This is called quasi-order of 2 mod b, with b = 2*n+1, for n >= 1, in the Hilton/Pederson reference.

For the complexity of computing this, see A002326.

Also, the order of the so-called "milk shuffle" of a deck of n cards, which maps cards (1,2,...,n) to (1,n,2,n-1,3,n-2,...). See the paper of Lévy. - Jeffrey Shallit, Jun 09 2019

It appears that under iteration of the base-n Kaprekar map, for even n > 2 (A165012, A165051, A165090, A151949 in bases 4, 6, 8, 10), almost all cycles are of length a(n/2 - 1); proved under the additional constraint that the cycle contains at least one element satisfying "number of digits (n-1) - number of digits 0 = o(total number of digits)". - Joseph Myers, Sep 05 2009

From Gary W. Adamson, Sep 20 2011: (Start)

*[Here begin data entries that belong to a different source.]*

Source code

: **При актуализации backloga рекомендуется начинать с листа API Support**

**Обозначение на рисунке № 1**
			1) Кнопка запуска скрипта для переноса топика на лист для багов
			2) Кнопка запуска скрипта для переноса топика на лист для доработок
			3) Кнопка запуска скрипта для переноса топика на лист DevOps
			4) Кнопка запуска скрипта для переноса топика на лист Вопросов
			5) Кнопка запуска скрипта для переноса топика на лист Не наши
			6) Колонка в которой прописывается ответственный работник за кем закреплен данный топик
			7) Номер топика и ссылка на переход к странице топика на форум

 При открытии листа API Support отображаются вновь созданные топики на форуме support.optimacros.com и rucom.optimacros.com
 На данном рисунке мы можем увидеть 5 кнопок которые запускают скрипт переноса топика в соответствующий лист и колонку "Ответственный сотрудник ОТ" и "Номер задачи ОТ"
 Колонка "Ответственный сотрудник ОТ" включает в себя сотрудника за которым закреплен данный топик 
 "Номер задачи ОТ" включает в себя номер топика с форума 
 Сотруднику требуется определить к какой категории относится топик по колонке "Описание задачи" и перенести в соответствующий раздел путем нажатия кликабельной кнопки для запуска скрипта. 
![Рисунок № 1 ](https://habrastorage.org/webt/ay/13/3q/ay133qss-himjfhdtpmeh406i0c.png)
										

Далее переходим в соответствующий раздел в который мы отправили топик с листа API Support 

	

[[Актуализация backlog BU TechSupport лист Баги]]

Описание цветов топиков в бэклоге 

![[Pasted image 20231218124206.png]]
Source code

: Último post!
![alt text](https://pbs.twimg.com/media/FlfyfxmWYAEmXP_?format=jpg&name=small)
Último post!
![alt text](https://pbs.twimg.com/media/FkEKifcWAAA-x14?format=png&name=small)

a(n) can be determined by the cycle lengths of iterates using x^2 - 2, seed 2*cos(2*Pi/N); as shown in the A065941 comment of Sep 06 2011. The iterative map of the logistic equation 4x*(1-x) is likewise chaotic with the same cycle lengths but initiating the trajectory with sin^2(2*Pi/N), N = 2n+1 [Kappraff & Adamson, 2004]. Chaotic terms with the identical cycle lengths can be obtained by applying Newton's method to i = sqrt(-1) [Strang, also Kappraff and Adamson, 2003], resulting in the morphism for the cot(2*Pi/N) trajectory: (x^2-1)/2x. (End)

From Gary W. Adamson, Sep 11 2019: (Start)

Using x^2 - 2 with seed 2*cos(Pi/7), we obtain the period-three trajectory 1.8019377...-> 1.24697...-> -0.445041... For an odd prime N, the trajectory terms represent diagonal lengths of regular star 2N-gons, with edge the shortest value (0.445... in this case.) (Cf. "Polygons and Chaos", p. 9, Fig 4.) We can normalize such lengths by dividing through with the lowest value, giving 3 diagonals of the 14-gon: (1, 2.801937..., 4.048917...). Label the terms ranked in magnitude with odd integers (1, 3, 5), and we find that the diagonal lengths are in agreement with the diagonal formula (sin(j*Pi)/14)/(sin(Pi/14)), with j = (1,3,5). (End)

Roots of signed n-th row A054142 polynomials are chaotic with respect to the operation (-2, x^2), with cycle lengths a(n). Example: starting with a root to x^3 - 5x^2 + 6x - 1 = 0; (2 + 2*cos(2*Pi/N) = 3.24697...); we obtain the trajectory (3.24697...-> 1.55495...-> 0.198062...); the roots to the polynomial with cycle length 3 matching a(3) = 3. - Gary W. Adamson, Sep 21 2011

From Juhani Heino, Oct 26 2015: (Start)

Start a sequence with numbers 1 and n. For next numbers, add previous numbers going backwards until the sum is even. Then the new number is sum/2. I conjecture that the sequence returns to 1,n and a(n) is the cycle length.

For example:

1,7,4,2,1,7,... so a(7) = 4.

1,6,3,5,4,2,1,6,... so a(6) = 6. (End)

From Juhani Heino, Nov 06 2015: (Start)

Proof of the above conjecture: Let n = -1/2; thus 2n + 1 = 0, so operations are performed mod (2n + 1). When the member is even, it is divided by 2. When it is odd, multiply by n, so effectively divide by -2. This is all well-defined in the sense that new members m are 1 <= m <= n. Now see what happens starting from an odd member m. The next member is -m/2. As long as there are even members, divide by 2 and end up with an odd -m/(2^k). Now add all the members starting with m. The sum is m/(2^k). It's divided by 2, so the next member is m/(2^(k+1)). That is the same as (-m/(2^k))/(-2), as with the definition.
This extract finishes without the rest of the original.